Bu benim için can alıcı bir soru oldu sanırım. Öncelikle hayalim olan öykü ve şiir kitabını tamamlamaya çalışırken, haberlerde rast geldiğim yanlış mesajlar veren bir çocuk kitabını görünce bir kaptanın hızla rotasını çevirmesi gibi bir rüzgâr beni alıp “Çocuk kitabı yazmalısın,” diye bu tatlı dünyaya savurdu. Kendim hem 3 çocuk annesi olup çocuklarla sürekli haşır neşir olmam hem de çocuk gelişimci bir eğitim kimliğine sahip olmam nedeniyle ruhen buna çok hazırdım galiba. Çünkü bu fikir aklıma düştüğü andan itibaren geceleri heyecandan uyuyamadığımı biliyorum. Sanırım sabaha karşı bir saatti içimden bir ses dosyayı yayınevine göndermem gerektiğini söyledi ve yayınevine dosyayı göndermemle süreç başladı. Bu süreç içerisinde özellikle çocuklara mesaj veriyor olmam, kelimeleri en doğru şekilde seçmem ve aktarılmak istenen mesajı en doğru yöntemle iletmem açısından ekstra bir çaba sarf etmemi sağladı ve bu tecrübe bana çok şey kattı. Ayrıca hayalimde yarattığım masalları resimler ile paralel aktarmak adına içimdeki resim aşkını da tekrardan ortaya çıkararak bu anlamda eğitim almama beni yönlendirdi. Şu an kurduğum hayallere kendi masallarını hem çizen hem yazan biri olarak çıraklık eserini ustalık eserine ulaştırmak adına çabalayan ve başarı kaydeden biri olmayı da ekledim.

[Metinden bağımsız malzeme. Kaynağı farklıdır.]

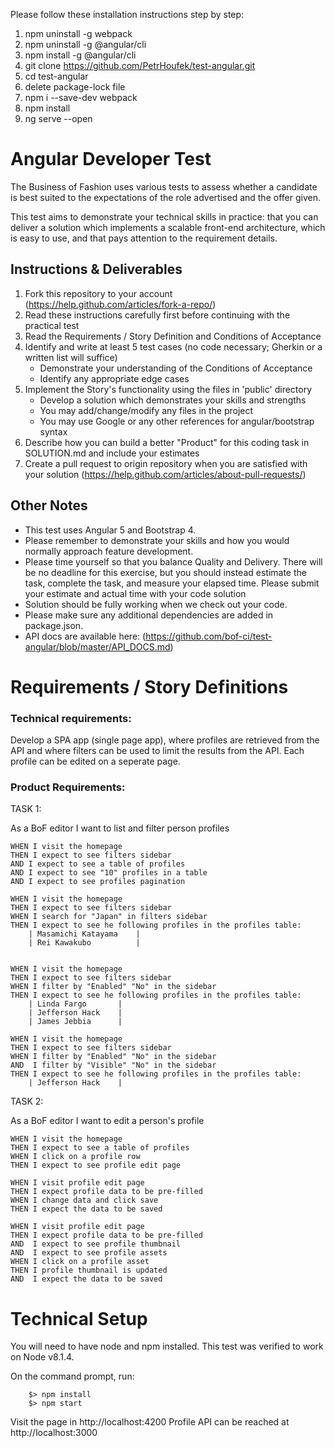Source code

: Please follow these installation instructions step by step:

1. npm uninstall -g webpack
2. npm uninstall -g @angular/cli
3. npm install -g @angular/cli
4. git clone https://github.com/PetrHoufek/test-angular.git
5. cd test-angular
6. delete package-lock file
7. npm i --save-dev webpack
8. npm install
9. ng serve --open




Angular Developer Test
======================
The Business of Fashion uses various tests to assess whether a candidate is best suited to the expectations of the role advertised and the offer given.

This test aims to demonstrate your technical skills in practice: that you can deliver a solution which implements a scalable front-end architecture, which is easy to use, and that pays attention to the requirement details.

Instructions & Deliverables
---------------------------

1. Fork this repository to your account (https://help.github.com/articles/fork-a-repo/)
2. Read these instructions carefully first before continuing with the practical test
3. Read the Requirements / Story Definition and Conditions of Acceptance
4. Identify and write at least 5 test cases (no code necessary; Gherkin or a written list will suffice)
    - Demonstrate your understanding of the Conditions of Acceptance
    - Identify any appropriate edge cases
5. Implement the Story's functionality using the files in 'public' directory
    - Develop a solution which demonstrates your skills and strengths
    - You may add/change/modify any files in the project
    - You may use Google or any other references for angular/bootstrap syntax
6. Describe how you can build a better "Product" for this coding task in SOLUTION.md and include your estimates
7. Create a pull request to origin repository when you are satisfied with your solution (https://help.github.com/articles/about-pull-requests/) 


Other Notes
-----------

- This test uses Angular 5 and Bootstrap 4.
- Please remember to demonstrate your skills and how you would normally approach feature development.
- Please time yourself so that you balance Quality and Delivery. There will be no deadline for this exercise, but you should instead estimate the task, complete the task, and measure your elapsed time. Please submit your estimate and actual time with your code solution
- Solution should be fully working when we check out your code.
- Please make sure any additional dependencies are added in package.json.
- API docs are available here: (https://github.com/bof-ci/test-angular/blob/master/API_DOCS.md)


Requirements / Story Definitions
================================

### Technical requirements:

Develop a SPA app (single page app), where profiles are retrieved from the API and where filters can be used to limit the results from the API. Each profile can be edited on a seperate page. 

### Product Requirements:

TASK 1:

As a BoF editor I want to list and filter person profiles

``` gherkin
WHEN I visit the homepage
THEN I expect to see filters sidebar
AND I expect to see a table of profiles
AND I expect to see "10" profiles in a table
AND I expect to see profiles pagination

WHEN I visit the homepage
THEN I expect to see filters sidebar
WHEN I search for "Japan" in filters sidebar
THEN I expect to see he following profiles in the profiles table:
    | Masamichi Katayama    |
    | Rei Kawakubo          |


WHEN I visit the homepage
THEN I expect to see filters sidebar
WHEN I filter by "Enabled" "No" in the sidebar
THEN I expect to see he following profiles in the profiles table:
    | Linda Fargo       |
    | Jefferson Hack    |
    | James Jebbia      |

WHEN I visit the homepage
THEN I expect to see filters sidebar
WHEN I filter by "Enabled" "No" in the sidebar
AND  I filter by "Visible" "No" in the sidebar
THEN I expect to see he following profiles in the profiles table:
    | Jefferson Hack    |

```

TASK 2:

As a BoF editor I want to edit a person's profile

``` gherkin
WHEN I visit the homepage
THEN I expect to see a table of profiles
WHEN I click on a profile row
THEN I expect to see profile edit page

WHEN I visit profile edit page
THEN I expect profile data to be pre-filled
WHEN I change data and click save
THEN I expect the data to be saved

WHEN I visit profile edit page
THEN I expect profile data to be pre-filled
AND  I expect to see profile thumbnail
AND  I expect to see profile assets
WHEN I click on a profile asset
THEN I profile thumbnail is updated
AND  I expect the data to be saved

```

Technical Setup
===============

You will need to have node and npm installed. This test was verified to work on Node v8.1.4.

On the command prompt, run:
```
    $> npm install
    $> npm start
```

Visit the page in http://localhost:4200
Profile API can be reached at http://localhost:3000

Bu anlamda bana bu yolda destek olan Luna Yayınlarına çok teşekkür ederim.
Çocuk kitapları hakkında ebeveynlere neler söylemek istersiniz?
Çocuk kitapları denilince değişik bir algı var ebeveynlerin büyük bir kısmında. Alışveriş yaparken hadi sepete de bir iki çocuk kitabı atalım da çocuklar sevinsin, mantığı ile bu kitapları alan çok ebeveyn var. Aynı zamanda izlediğim haberlere, incelediğim çocuk kitaplarına dayanarak söylüyorum; yanlış şekilde yazılmış, kötü ögeler içeren çocuk kitapları, binlerce güzel çocuk kitabının arasında kaynayarak kolayca raflara çıkıyor sanırım. Ben bunu öncelikle bir anne ve sonra da bir eğitimci olarak eleştiriyorum. Çünkü çocuk kitapları onların yol arkadaşı, hayal dünyaları; onlara aktarılmak istenenler de çok önemli araçlardan biri. Bu nedenle çocuk kitaplarının içeriği ve verdiği mesaj çok önemli. Her “Çocuk kitabı yazdım,” diyenin kitabı raflarda yer almamalı. “Mutlaka içeriğe bakılarak ve ebeveyn tarafından bir ön izlemeden geçirilerek; eğitici yönüne, aktarmak istediği mesajla ne anlatmak istediğine bakılarak çocukların ellerine ulaşmalı,” diye düşünüyorum.
Söyleşi için teşekkürlerimi sunuyorum.